Rasanya aku tidak pernah melihatmu," kataku. Kebanyakan penata gaya tidak
asing lagi, mereka yang mendampingi peserta yang berbeda setiap tahun biasanya
itu-itu saja. Sepanjang ingatanku, malah ada yang selalu ada setiap tahun.
"Ya, ini tahun
pertamaku di acara ini," sahut Cinna.
"Jadi mereka
sengaja memberimu Distrik Dua Belas?" tanyaku. Orang baru biasanya
berakhir dengan kami, distrik yang paling tidak diinginkan.
"Aku meminta
Distrik Dua Belas," kata Cinna tanpa menjelaskan lebih lanjut. "Pakai
dulu jubahmu lalu kita ngobrol."
Sehabis memakai jubah,
kuikuti Cinna melewati pintu menuju ruang duduk. Dua sofa berwarna merah
berhadapan disela meja rendah. Tiga bagian dindingnya kosong, dinding keempat
sepenuhnya dari kaca, memberikan jendela pemandangan ke kota. Melihat cahaya di
luar sana pasti sekarang sudah tengah hari, meskipun matahari berselimutan
awan.
Cinna menyuruhku duduk
di salah satu sofa dan dia duduk di seberangku. Dia menekan tombol yang berada
di samping meja. Bagian atas meja itu terbuka dan dari bawah muncul meja kedua
yang menyajikan makan siang kami. Ayam dengan potongan-potongan jeruk yang
dimasak dengan saus krim ditaruh di atas roti tawar seputih mutiara, kacang
polong hijau dan bawang bombay, roti manis yang dibentuk seperti bunga dan
sebagai makanan penutup puding berwarna madu.
Aku berusaha
membayangkan menyusun makanan seperti ini untukku di kampung halaman. Ayam
terlalu mahal, tapi aku bisa menggantinya dengan kalkun liar. Aku harus menangkap
kalkun kedua untuk ditukar dengan jeruk. Susu kambing bisa menggantikan krim.
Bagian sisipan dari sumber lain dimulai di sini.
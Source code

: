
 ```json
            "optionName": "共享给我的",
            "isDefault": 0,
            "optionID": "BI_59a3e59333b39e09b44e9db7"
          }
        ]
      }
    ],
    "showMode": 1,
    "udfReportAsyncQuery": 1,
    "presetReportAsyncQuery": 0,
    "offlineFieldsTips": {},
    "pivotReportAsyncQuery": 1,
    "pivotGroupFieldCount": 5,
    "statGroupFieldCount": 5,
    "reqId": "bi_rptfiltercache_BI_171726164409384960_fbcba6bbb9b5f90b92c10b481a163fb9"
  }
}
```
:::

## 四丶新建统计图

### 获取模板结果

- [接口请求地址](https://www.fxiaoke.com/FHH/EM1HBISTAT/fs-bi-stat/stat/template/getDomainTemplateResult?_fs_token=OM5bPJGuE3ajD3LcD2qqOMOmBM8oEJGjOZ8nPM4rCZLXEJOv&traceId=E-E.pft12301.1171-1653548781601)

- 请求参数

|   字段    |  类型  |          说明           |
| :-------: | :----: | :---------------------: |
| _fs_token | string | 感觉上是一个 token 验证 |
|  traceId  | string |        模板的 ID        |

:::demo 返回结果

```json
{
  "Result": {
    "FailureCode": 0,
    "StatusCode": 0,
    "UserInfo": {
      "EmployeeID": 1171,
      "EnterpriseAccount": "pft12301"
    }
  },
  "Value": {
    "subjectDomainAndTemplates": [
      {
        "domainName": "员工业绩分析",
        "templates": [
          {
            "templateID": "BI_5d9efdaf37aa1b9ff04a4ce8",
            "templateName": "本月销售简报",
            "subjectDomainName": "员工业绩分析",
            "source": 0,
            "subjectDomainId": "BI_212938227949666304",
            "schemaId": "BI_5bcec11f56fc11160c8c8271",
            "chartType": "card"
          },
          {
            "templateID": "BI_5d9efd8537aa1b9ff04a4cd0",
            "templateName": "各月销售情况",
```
Kami bisa menanam kacang polong di kebun. Aku tinggal mengambil bawang bombay
yang tumbuh liar di hutan. Aku tidak mengenali gandum yang jadi bahan roti ini,
gandum jatah tessera biasanya hanya menghasilkan gumpalan roti berwarna cokelat
yang tidak menarik. Rasa manis yang enak ini berarti menukar sesuatu dengan tukang
roti, mungkin dua atau tiga ekor tupai untuk roti. Sementara untuk pudingnya,
aku tidak bisa menebak apa saja bahannya. Untuk bisa sekali makan seperti ini,
aku harus berburu dan mengumpulkan makanan selama berhari-hari, bahkan hasilnya
pun bakal jauh di bawah makanan versi Capitol ini.
Aku penasaran, seperti
apa rasanya hidup dalam dunia dengan makanan yang langsung muncul sekali kau
menekan tombol? Bagaimana aku menghasilkan waktu yang biasanya kuhabiskan
dengan menyisiri hutan mencari makanan untuk bertahan hidup jika makanan
semudah ini datangnya? Apa yang dilakukan para penduduk Capitol ini setiap
hari, selain menghiasi tubuh mereka dan menunggi kiriman peserta terbaru untuk
pertarungan dan mati demi hiburan? Aku mendongak dan melihat mata Cinna yang
awas sedang memandangiku.
"Pasti kau
menganggap kami orang-orang hina ya," kata lelaki itu.
Apakah Cinna melihat di
wajahku atau entah bagaiamana dia berhasil membaca pikiranku? Tapi dia benar.
Segalanya tentang tempat ini kuanggap hina.
"Tidak apa-apa,"
ujar Cinna. "Begini, Katniss, tentang kostum yang kau pakai untuk upacara
pembukaan. Partnerku, Portia, adalah penata gaya untuk rekan pesertamu, Peeta.
Dan kami berniat mendandani kalian dengan kostum yang saling melengkapi,"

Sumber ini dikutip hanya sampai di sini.